Of course, there are limits. Blocking off an entire estuary to control for salinity energy will have other huge negative environmental effects which must be considered. Energy production at those levels wouldn’t be feasible– but imagining the potential is exciting. In areas like at Afsluitdijk, where a massive dike infrastructure already exists, there’s no reason not to take advantage.
So to answer your primary question: Yes, it means 300MW per hour– at full capacity. Like with wind turbines, the plant can’t always operate at consistent capacity. It depends upon salinity levels, water flow, etc. But this blue energy is still far more reliable than wind– top capacity for saltwater energy can be reached twice as many hours per year as opposed to wind energy.
For more details about the process, I’ll refer you to an article on the topic done by New Scientist, which can be found here:
http://www.newscientist.com/article/mg20126972.000-salt-solution-cheap-power-from-the-rivers-mouth.html?full=true
I discovered that link after publishing the article, so I didn’t link to it in the article– but it’s a helpful resource that should help answer some more of your questions.
And yes– imagine the Amazon.
what a terrible idea. In a few years, fresh water will become a rare resource; why waste it to create energy?

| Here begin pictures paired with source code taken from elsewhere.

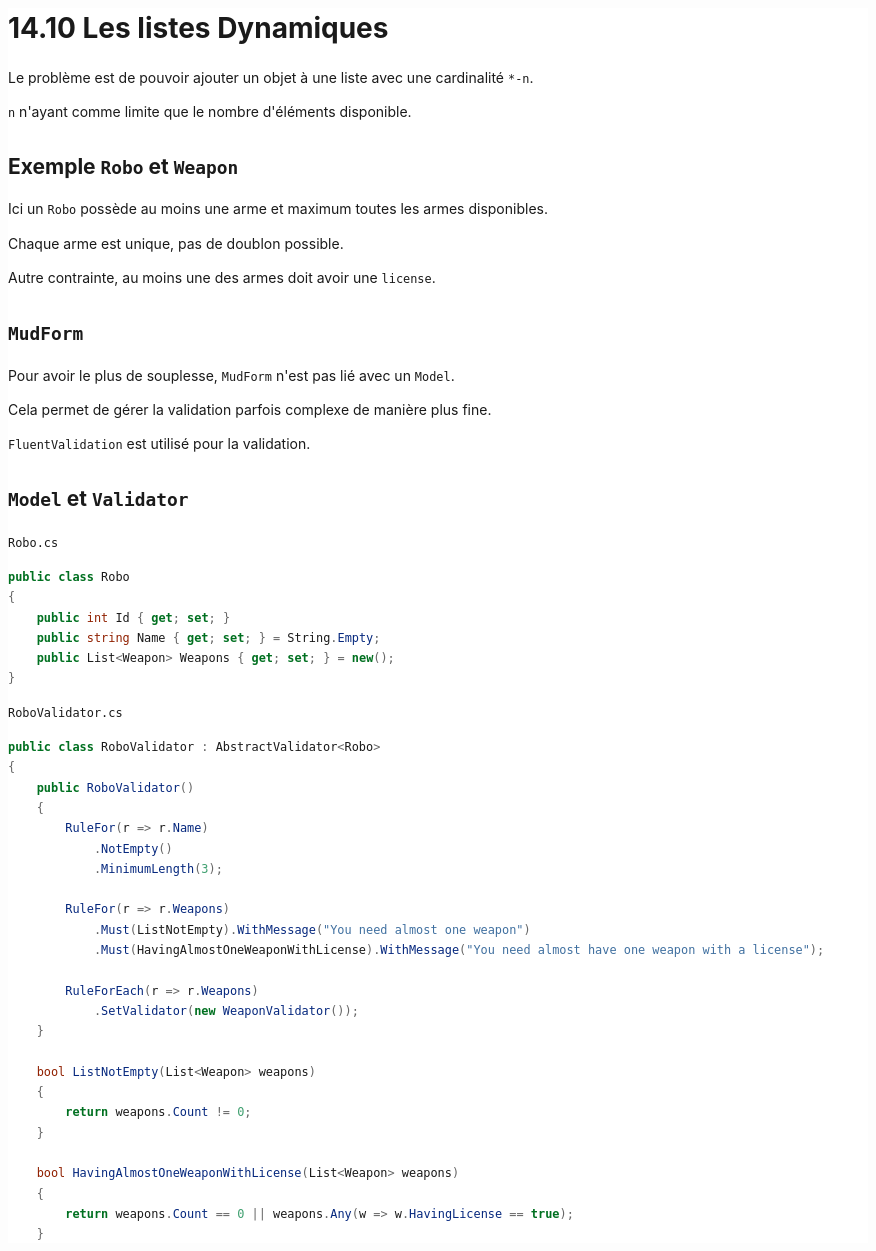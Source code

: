 # 14.10 Les listes Dynamiques

Le problème est de pouvoir ajouter un objet à une liste avec une cardinalité `*-n`.

`n` n'ayant comme limite que le nombre d'éléments disponible.

## Exemple `Robo` et `Weapon` 

Ici un `Robo` possède au moins une arme et maximum toutes les armes disponibles.

Chaque arme est unique, pas de doublon possible.

Autre contrainte, au moins une des armes doit avoir une `license`.



## `MudForm`

Pour avoir le plus de souplesse, `MudForm` n'est pas lié avec un `Model`.

Cela permet de gérer la validation parfois complexe de manière plus fine.

`FluentValidation` est utilisé pour la validation.



## `Model` et `Validator`

`Robo.cs`

```cs
public class Robo
{
    public int Id { get; set; }
    public string Name { get; set; } = String.Empty;
    public List<Weapon> Weapons { get; set; } = new();
}
```

`RoboValidator.cs`

```cs
public class RoboValidator : AbstractValidator<Robo>
{
    public RoboValidator()
    {
        RuleFor(r => r.Name)
            .NotEmpty()
            .MinimumLength(3);

        RuleFor(r => r.Weapons)
            .Must(ListNotEmpty).WithMessage("You need almost one weapon")
            .Must(HavingAlmostOneWeaponWithLicense).WithMessage("You need almost have one weapon with a license");

        RuleForEach(r => r.Weapons)
            .SetValidator(new WeaponValidator());
    }

    bool ListNotEmpty(List<Weapon> weapons)
    {
        return weapons.Count != 0;
    }

    bool HavingAlmostOneWeaponWithLicense(List<Weapon> weapons)
    {
        return weapons.Count == 0 || weapons.Any(w => w.HavingLicense == true);
    }
```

We have many coal and oil alternatives, like wind and wave power. But there are people who make big OIL money and they will do anything to stop Green energy.
The phrase “MW per hour” is meaningless. The watt is the unit of power, so the output of a power station is measured in watts (more usably, megawatts or gigawatts).
Energy, which is what you pay for, and whose consumption you are concerned about, is measured in various units, but the one in which electricty for consumption is metered is the watt hour, which is the consumption of 1 watt for 1 hour. The commonly used unit of billing for domestic consumers is the kilowatt hour. A 300MW power station produces 300,000 x 24 x 365 = 2,628,000 kwh per year (assuming continuous full output, which won’t happen) hence the figure of 262 households given average annual household consumption of 10,000 kWh.
300MW per hour makes no sense, a watt is a measure of power, that already takes time into account, ie 300MWatts = 300Mjoules per second.
Watts means joule/second so saying megawatts/hour does not really mean anything.
About the potential: this is going to be a pilot project, and really, this is no large-scale energy solution. The membranes are expensive, get polluted, and can only have small throughput.
[...] sea levels and age of their current dike system they need to update and replace the dikes soon. A 300MW reverse electrodialysis power plant is being considered as a part of the reconstruction of 75 year old 32km Afsluitdijk dike. Three birds with one [...]
There are a few missing important pieces of information, like how much fresh water does this process consume for a given output, and how pure does the fresh water have to be? I am also curious as to the size of the generating facility and how expensive it is to set up.